■ WHAT IS BEING ASKED ■
Every line of the material below in which "encryption" shows up is to be located and copied.
━━━━━━━━━━
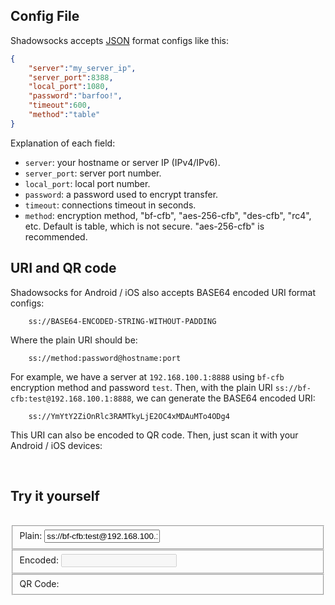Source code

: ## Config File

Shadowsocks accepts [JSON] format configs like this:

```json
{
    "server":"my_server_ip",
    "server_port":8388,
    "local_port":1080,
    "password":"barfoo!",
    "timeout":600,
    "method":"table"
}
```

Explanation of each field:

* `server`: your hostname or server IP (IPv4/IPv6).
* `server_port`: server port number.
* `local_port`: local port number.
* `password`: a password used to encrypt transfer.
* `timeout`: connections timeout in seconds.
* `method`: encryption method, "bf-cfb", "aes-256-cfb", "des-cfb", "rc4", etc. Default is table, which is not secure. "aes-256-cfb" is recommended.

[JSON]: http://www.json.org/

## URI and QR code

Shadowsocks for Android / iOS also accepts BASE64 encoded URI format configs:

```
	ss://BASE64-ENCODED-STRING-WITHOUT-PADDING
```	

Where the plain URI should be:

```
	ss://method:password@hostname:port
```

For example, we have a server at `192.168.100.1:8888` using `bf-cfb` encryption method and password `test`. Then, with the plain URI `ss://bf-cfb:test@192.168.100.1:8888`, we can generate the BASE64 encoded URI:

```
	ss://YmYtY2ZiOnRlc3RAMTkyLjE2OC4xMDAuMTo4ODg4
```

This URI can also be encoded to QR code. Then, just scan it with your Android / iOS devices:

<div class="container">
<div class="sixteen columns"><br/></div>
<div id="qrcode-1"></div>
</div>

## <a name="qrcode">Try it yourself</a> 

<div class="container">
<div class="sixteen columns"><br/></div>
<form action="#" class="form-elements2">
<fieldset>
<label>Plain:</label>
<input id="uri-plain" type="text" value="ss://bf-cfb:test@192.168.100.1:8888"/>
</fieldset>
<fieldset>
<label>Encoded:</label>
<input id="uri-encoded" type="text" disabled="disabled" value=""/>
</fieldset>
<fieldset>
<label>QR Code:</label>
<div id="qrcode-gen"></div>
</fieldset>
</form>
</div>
━━━━━━━━━━
■ RESULT BELOW ■
* `method`: encryption method, "bf-cfb", "aes-256-cfb", "des-cfb", "rc4", etc. Default is table, which is not secure. "aes-256-cfb" is recommended.
For example, we have a server at `192.168.100.1:8888` using `bf-cfb` encryption method and password `test`. Then, with the plain URI `ss://bf-cfb:test@192.168.100.1:8888`, we can generate the BASE64 encoded URI:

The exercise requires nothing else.